Your instructions →
Could you write out the lines below exactly, beginning with the first and finishing with the one that contains "We aimed to"?

Items from a dataset:
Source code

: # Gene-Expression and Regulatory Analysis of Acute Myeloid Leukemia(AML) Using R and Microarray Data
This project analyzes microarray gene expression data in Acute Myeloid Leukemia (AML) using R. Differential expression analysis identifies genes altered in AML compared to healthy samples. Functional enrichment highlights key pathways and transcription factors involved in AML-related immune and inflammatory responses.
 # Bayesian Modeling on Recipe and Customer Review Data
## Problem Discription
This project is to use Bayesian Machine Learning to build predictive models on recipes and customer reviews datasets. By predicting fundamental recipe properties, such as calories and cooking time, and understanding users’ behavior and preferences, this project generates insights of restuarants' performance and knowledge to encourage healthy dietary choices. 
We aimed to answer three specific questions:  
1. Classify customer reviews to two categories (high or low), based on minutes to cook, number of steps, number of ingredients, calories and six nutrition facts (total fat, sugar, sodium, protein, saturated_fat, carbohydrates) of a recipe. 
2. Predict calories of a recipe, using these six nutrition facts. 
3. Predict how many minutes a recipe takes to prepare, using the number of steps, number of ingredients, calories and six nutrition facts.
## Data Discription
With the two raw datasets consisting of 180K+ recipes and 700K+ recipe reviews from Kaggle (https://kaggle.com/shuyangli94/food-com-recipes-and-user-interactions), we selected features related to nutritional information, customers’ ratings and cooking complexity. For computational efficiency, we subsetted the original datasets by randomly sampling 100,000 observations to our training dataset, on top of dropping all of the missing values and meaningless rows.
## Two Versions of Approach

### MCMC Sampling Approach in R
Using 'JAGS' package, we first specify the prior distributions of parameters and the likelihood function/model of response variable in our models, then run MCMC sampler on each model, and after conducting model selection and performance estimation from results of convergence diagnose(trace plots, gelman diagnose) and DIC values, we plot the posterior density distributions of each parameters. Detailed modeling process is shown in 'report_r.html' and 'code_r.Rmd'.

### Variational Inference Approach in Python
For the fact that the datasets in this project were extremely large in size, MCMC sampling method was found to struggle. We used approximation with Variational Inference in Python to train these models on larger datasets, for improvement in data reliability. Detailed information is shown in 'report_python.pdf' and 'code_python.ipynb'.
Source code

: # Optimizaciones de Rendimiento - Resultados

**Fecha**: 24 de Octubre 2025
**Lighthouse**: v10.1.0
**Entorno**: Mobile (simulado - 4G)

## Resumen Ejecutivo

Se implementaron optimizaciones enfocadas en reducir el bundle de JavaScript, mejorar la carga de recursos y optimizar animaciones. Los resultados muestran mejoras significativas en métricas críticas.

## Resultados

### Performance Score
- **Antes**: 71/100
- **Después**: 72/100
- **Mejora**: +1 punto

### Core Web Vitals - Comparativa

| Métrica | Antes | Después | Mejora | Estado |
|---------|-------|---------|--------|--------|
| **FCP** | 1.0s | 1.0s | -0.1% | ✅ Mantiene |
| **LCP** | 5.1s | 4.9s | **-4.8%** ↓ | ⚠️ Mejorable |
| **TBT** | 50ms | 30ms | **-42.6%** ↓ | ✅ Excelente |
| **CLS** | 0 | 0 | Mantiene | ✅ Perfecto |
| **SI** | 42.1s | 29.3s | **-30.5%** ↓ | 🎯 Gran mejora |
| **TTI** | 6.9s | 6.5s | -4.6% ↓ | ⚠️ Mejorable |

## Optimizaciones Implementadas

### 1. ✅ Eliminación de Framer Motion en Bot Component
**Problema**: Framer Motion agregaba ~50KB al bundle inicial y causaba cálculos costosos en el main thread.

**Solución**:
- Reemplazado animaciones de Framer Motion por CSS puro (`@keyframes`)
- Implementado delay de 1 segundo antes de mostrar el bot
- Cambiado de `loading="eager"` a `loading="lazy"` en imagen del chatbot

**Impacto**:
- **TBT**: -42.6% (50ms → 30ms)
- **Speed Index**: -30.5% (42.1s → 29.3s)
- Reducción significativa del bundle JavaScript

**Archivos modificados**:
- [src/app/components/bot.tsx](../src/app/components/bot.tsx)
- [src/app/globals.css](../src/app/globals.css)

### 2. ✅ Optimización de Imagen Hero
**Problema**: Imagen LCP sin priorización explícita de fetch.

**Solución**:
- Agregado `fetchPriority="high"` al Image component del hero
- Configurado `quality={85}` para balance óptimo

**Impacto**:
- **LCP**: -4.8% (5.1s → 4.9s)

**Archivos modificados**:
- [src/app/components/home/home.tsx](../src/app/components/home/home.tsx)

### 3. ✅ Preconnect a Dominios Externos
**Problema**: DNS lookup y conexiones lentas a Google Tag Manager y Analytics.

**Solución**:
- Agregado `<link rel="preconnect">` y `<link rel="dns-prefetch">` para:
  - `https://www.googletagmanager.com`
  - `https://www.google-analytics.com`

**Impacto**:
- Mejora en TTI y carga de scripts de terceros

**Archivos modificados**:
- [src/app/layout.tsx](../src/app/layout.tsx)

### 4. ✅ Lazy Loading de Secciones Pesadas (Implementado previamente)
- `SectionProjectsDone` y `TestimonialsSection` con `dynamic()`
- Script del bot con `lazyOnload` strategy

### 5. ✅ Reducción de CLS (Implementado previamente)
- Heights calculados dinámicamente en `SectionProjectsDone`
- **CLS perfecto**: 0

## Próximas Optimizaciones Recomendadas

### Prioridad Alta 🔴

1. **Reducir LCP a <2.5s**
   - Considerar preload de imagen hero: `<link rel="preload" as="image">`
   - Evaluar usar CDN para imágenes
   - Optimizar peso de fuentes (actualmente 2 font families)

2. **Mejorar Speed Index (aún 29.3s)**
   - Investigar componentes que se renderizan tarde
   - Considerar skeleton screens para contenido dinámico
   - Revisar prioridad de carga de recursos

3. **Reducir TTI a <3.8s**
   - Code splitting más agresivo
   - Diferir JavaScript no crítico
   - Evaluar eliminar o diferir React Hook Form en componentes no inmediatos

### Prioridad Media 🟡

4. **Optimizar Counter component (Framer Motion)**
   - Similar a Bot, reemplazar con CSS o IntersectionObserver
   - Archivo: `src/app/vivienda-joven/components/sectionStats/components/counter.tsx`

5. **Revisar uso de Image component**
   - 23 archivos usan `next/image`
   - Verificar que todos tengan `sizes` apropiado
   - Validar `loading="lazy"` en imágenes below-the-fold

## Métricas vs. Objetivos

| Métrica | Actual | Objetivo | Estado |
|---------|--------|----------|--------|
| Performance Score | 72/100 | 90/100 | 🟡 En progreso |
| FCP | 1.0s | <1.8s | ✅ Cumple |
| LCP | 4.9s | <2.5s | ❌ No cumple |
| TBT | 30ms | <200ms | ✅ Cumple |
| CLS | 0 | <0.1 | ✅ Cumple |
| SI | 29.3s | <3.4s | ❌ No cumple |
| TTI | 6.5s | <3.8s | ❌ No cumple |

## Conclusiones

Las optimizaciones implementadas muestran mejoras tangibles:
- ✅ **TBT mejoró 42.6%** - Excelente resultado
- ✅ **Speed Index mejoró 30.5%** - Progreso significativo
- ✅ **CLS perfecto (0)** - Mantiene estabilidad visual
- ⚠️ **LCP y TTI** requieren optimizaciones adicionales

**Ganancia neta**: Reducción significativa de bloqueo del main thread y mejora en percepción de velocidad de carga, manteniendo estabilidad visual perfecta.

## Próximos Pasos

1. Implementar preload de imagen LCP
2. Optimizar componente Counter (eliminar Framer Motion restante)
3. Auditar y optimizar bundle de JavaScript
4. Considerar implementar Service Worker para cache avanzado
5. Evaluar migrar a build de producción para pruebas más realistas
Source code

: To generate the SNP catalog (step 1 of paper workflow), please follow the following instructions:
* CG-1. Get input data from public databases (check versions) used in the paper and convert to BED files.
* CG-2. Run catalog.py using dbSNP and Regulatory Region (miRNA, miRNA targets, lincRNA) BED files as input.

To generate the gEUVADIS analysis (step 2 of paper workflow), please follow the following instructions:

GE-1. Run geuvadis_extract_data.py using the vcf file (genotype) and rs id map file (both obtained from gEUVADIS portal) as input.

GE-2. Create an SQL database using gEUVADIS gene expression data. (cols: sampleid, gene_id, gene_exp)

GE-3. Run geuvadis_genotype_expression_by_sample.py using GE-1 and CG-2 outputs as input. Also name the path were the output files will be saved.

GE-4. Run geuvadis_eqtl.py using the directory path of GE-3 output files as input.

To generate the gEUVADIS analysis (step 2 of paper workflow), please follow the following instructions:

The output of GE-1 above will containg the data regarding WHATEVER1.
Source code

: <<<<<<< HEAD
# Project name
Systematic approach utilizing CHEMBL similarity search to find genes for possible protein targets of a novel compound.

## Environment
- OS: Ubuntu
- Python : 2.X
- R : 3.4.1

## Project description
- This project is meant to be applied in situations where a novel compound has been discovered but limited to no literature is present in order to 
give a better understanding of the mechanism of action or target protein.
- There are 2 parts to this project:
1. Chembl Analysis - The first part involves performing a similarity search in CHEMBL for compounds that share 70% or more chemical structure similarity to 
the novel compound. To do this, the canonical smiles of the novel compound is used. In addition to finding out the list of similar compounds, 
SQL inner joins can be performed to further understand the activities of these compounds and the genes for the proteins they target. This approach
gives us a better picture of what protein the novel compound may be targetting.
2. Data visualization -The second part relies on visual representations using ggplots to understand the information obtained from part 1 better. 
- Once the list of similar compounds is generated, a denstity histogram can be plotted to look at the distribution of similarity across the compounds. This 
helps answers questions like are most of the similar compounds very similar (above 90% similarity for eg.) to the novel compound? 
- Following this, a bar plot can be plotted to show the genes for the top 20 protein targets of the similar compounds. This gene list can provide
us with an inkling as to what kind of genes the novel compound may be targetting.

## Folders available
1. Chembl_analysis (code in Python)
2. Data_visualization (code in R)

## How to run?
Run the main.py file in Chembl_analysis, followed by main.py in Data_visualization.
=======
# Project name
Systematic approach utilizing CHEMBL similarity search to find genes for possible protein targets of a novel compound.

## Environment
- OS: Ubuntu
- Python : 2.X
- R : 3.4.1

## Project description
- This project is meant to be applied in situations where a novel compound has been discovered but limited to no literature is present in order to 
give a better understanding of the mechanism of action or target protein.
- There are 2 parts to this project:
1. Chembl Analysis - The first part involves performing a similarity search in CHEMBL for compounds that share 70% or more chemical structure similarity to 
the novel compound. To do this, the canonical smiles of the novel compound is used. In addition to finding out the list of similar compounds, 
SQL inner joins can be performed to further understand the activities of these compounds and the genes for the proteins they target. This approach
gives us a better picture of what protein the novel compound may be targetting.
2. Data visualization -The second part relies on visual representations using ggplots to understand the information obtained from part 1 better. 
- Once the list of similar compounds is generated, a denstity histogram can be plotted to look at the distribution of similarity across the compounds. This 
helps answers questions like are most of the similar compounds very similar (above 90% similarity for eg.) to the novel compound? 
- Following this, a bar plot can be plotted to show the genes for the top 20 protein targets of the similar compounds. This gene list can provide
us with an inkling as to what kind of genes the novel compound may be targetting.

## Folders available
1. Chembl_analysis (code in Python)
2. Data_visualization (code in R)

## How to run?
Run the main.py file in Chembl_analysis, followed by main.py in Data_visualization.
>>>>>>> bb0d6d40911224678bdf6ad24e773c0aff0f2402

Solution for this task →
Source code

: # Gene-Expression and Regulatory Analysis of Acute Myeloid Leukemia(AML) Using R and Microarray Data
This project analyzes microarray gene expression data in Acute Myeloid Leukemia (AML) using R. Differential expression analysis identifies genes altered in AML compared to healthy samples. Functional enrichment highlights key pathways and transcription factors involved in AML-related immune and inflammatory responses.
 # Bayesian Modeling on Recipe and Customer Review Data
## Problem Discription
This project is to use Bayesian Machine Learning to build predictive models on recipes and customer reviews datasets. By predicting fundamental recipe properties, such as calories and cooking time, and understanding users’ behavior and preferences, this project generates insights of restuarants' performance and knowledge to encourage healthy dietary choices. 
We aimed to answer three specific questions:  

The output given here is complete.